(What needs to be done): For this exercise, please find the lines in the entries that include the word "INPUT" and copy them.

(Material for the task):
--- START ---

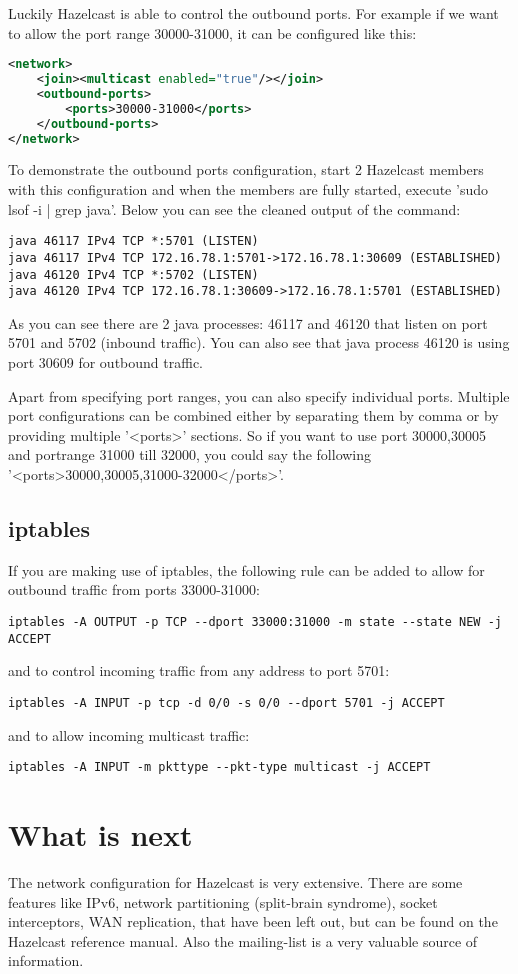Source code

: Luckily Hazelcast is able to control the outbound ports. For example if we want to allow the port range 30000-31000, it can be configured like this:
\begin{lstlisting}[language=xml]
<network>
    <join><multicast enabled="true"/></join>
    <outbound-ports>
        <ports>30000-31000</ports>
    </outbound-ports>
</network>
\end{lstlisting}
To demonstrate the outbound ports configuration, start 2 Hazelcast members with this configuration and when the members are fully started, execute 'sudo lsof -i | grep java'. Below you can see the cleaned output of the command:
\begin{lstlisting}
java 46117 IPv4 TCP *:5701 (LISTEN)
java 46117 IPv4 TCP 172.16.78.1:5701->172.16.78.1:30609 (ESTABLISHED)
java 46120 IPv4 TCP *:5702 (LISTEN)
java 46120 IPv4 TCP 172.16.78.1:30609->172.16.78.1:5701 (ESTABLISHED)
\end{lstlisting}
As you can see there are 2 java processes: 46117 and 46120 that listen on port 5701 and 5702 (inbound traffic). You can also see that java process 46120 is using port 30609 for outbound traffic.

Apart from specifying port ranges, you can also specify individual ports. Multiple port configurations can be combined either by separating them by comma or by providing multiple '<ports>' sections. So if you want to use port 30000,30005 and portrange 31000 till 32000, you could say the following '<ports>30000,30005,31000-32000</ports>'. 

\subsection{iptables}
If you are making use of iptables, the following rule can be added to allow for outbound traffic from ports 33000-31000:
\begin{lstlisting}
iptables -A OUTPUT -p TCP --dport 33000:31000 -m state --state NEW -j ACCEPT
\end{lstlisting}
and to control incoming traffic from any address to port 5701:
\begin{lstlisting}
iptables -A INPUT -p tcp -d 0/0 -s 0/0 --dport 5701 -j ACCEPT
\end{lstlisting}
and to allow incoming multicast traffic:
\begin{lstlisting}
iptables -A INPUT -m pkttype --pkt-type multicast -j ACCEPT
\end{lstlisting}

\section{What is next}
The network configuration for Hazelcast is very extensive. There are some features like IPv6,  network partitioning (split-brain syndrome), socket interceptors, WAN replication, that have been left out, but can be found on the Hazelcast reference manual. Also the mailing-list is a very valuable source of information.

--- END ---

(Exercise result):
iptables -A INPUT -p tcp -d 0/0 -s 0/0 --dport 5701 -j ACCEPT
iptables -A INPUT -m pkttype --pkt-type multicast -j ACCEPT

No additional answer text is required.